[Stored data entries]

**********

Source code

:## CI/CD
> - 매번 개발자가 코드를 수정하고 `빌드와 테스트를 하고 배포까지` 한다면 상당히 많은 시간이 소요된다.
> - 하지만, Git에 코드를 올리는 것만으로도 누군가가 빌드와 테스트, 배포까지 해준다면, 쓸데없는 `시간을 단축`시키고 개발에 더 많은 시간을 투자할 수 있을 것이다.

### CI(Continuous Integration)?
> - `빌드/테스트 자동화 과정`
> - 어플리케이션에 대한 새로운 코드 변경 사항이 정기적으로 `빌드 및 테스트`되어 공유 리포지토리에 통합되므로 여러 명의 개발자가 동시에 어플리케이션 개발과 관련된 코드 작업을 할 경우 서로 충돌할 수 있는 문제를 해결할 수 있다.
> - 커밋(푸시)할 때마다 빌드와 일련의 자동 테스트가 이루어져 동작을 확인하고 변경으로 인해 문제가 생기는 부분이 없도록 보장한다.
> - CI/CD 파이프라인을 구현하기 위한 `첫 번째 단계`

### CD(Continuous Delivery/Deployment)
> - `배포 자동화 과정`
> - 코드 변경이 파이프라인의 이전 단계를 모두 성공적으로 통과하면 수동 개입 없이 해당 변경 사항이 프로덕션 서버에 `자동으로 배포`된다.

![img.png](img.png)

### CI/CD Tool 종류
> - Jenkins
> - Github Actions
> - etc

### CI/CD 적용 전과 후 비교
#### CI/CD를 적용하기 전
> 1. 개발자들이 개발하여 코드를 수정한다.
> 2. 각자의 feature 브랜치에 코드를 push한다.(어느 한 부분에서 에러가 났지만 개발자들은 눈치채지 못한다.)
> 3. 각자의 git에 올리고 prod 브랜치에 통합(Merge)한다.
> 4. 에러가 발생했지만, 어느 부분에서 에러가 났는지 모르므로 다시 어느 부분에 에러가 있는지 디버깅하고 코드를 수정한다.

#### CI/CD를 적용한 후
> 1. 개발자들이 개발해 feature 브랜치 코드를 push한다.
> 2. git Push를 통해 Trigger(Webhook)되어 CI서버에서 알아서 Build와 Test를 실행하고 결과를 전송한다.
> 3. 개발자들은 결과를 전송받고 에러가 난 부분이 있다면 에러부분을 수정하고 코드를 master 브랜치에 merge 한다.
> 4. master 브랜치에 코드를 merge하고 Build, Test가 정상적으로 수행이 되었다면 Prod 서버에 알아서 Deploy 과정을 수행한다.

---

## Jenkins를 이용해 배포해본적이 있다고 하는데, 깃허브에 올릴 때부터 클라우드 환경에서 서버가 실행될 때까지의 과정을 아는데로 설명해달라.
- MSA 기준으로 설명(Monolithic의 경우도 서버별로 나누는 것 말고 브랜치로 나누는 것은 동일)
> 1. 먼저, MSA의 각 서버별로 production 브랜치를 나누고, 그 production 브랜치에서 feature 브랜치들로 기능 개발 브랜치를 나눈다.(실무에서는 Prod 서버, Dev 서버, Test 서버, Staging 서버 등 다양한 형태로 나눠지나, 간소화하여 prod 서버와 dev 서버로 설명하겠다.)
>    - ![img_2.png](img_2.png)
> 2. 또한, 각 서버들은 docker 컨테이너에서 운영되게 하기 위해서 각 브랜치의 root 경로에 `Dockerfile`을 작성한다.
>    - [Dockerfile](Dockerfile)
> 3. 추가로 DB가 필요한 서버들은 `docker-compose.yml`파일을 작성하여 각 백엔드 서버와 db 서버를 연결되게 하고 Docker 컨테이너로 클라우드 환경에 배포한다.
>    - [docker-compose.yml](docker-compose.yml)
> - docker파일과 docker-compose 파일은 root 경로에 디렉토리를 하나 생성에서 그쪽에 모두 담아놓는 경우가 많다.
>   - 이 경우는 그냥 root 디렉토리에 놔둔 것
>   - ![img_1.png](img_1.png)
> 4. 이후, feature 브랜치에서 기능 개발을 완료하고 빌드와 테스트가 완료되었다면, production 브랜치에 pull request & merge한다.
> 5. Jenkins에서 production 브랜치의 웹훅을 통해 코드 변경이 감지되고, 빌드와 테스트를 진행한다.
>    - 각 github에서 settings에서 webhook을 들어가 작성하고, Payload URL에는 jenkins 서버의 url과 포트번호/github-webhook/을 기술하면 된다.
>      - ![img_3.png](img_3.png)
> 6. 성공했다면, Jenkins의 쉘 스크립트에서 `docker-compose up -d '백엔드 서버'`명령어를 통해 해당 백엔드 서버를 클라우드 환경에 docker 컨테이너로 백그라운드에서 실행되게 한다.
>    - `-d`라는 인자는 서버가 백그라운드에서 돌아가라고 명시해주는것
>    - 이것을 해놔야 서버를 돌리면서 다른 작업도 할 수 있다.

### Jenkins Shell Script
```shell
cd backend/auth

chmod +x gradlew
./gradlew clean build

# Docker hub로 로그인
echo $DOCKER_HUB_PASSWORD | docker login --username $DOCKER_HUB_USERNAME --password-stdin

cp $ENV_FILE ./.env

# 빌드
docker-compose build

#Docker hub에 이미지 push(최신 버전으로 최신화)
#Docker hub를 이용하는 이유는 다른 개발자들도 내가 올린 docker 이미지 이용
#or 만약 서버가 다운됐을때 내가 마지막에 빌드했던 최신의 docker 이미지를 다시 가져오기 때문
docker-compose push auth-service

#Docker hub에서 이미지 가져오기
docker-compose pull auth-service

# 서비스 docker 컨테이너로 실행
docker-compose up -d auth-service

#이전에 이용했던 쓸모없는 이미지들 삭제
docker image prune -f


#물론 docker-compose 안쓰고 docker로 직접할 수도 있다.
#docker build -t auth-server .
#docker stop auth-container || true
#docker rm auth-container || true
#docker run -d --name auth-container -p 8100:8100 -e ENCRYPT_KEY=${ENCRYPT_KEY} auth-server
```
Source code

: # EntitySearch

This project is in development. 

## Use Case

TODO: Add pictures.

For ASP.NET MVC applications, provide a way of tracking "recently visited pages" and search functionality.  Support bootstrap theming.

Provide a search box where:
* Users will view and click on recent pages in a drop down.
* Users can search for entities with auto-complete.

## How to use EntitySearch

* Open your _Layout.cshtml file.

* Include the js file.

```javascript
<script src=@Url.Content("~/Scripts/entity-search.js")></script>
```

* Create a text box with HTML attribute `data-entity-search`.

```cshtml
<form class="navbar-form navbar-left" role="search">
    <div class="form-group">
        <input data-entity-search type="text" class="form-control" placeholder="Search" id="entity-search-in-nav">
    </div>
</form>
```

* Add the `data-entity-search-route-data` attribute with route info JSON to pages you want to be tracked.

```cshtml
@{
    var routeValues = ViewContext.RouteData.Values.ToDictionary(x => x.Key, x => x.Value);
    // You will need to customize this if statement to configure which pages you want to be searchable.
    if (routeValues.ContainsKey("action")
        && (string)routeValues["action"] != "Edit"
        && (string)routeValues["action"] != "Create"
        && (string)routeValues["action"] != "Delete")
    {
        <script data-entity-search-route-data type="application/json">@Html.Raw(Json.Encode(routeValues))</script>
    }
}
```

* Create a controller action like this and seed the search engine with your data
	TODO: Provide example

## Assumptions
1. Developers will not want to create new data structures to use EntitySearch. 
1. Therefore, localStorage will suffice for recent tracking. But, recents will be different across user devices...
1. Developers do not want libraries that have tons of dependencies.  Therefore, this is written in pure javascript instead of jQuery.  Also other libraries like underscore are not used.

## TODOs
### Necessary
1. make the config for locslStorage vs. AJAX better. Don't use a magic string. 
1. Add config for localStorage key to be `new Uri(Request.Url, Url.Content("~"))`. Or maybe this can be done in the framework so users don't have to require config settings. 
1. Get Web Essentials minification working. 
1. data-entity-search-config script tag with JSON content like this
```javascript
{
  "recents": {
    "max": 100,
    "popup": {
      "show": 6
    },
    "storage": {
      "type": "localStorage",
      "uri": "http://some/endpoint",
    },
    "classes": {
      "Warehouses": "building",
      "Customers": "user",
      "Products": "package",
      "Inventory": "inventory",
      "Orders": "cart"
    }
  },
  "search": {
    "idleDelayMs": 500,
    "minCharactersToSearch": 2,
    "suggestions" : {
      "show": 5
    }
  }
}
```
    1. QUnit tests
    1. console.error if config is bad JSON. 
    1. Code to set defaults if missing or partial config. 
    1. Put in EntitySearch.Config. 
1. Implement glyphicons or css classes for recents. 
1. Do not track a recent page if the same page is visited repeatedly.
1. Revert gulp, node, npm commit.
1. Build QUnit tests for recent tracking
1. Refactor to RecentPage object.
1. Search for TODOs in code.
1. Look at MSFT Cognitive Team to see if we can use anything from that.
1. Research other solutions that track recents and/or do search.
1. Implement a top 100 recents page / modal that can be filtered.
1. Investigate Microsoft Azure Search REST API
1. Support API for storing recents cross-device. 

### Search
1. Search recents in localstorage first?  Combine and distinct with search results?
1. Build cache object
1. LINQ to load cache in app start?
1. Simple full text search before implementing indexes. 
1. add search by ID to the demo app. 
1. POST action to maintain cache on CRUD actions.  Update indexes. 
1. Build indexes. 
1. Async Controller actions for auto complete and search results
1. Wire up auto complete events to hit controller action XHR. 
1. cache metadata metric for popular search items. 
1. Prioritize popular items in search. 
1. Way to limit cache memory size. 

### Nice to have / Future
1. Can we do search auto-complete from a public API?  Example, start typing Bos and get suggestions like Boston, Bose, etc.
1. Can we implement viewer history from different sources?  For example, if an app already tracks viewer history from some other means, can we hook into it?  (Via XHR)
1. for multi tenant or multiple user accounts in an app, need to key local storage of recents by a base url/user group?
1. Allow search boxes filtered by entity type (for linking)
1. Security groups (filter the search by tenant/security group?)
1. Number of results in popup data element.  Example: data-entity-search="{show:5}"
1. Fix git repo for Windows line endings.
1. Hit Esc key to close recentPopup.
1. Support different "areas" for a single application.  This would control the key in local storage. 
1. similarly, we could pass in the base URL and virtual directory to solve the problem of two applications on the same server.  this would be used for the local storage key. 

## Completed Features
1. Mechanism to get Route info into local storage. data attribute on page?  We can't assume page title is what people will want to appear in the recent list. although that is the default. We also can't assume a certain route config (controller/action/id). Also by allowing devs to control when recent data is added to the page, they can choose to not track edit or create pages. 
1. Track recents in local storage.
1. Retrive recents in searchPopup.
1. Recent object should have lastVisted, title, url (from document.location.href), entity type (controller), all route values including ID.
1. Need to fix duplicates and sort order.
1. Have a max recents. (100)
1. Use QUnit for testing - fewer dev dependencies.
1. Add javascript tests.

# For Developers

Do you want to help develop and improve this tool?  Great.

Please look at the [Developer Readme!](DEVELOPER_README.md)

**********

What you need to do: From the records above, count the lines in which the string "부분에서" is found, and answer with the number alone.

Reply to the task: 2